*TO DO*: Only the lines that include "each" should be copied from the data below.

*INPUT*:
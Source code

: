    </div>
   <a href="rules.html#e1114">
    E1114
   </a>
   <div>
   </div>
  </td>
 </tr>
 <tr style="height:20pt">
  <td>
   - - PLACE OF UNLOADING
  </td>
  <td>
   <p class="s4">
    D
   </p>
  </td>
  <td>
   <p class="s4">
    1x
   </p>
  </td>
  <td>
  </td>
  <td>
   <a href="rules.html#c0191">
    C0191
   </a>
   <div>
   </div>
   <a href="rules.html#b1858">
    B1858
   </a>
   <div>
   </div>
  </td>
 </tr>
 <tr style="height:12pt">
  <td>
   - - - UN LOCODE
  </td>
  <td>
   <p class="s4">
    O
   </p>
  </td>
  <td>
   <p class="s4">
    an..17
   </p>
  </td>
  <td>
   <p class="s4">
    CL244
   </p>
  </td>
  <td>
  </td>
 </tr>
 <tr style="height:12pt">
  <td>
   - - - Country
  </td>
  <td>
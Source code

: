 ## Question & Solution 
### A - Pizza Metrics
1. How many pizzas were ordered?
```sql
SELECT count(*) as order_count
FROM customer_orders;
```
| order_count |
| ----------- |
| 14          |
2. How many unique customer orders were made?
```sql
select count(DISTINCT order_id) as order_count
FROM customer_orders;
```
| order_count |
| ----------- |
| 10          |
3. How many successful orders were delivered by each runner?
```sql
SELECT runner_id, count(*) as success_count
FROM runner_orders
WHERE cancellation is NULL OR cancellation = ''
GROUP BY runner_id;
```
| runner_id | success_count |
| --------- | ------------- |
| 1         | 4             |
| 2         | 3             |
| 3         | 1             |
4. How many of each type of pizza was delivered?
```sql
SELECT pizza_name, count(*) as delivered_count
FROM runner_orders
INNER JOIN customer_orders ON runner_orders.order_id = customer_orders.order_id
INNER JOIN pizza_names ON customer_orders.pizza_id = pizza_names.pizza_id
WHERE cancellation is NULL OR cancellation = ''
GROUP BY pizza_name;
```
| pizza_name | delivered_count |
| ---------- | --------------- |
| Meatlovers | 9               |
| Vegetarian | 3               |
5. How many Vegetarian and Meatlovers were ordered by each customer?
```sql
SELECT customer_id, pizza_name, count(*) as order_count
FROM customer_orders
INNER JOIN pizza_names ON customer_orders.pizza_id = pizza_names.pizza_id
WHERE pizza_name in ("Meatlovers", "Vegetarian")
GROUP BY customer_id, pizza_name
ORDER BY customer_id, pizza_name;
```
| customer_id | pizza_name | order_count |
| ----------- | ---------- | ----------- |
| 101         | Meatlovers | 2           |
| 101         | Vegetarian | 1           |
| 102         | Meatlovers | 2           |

*SOLUTION TO THIS EXERCISE*:
3. How many successful orders were delivered by each runner?
4. How many of each type of pizza was delivered?
5. How many Vegetarian and Meatlovers were ordered by each customer?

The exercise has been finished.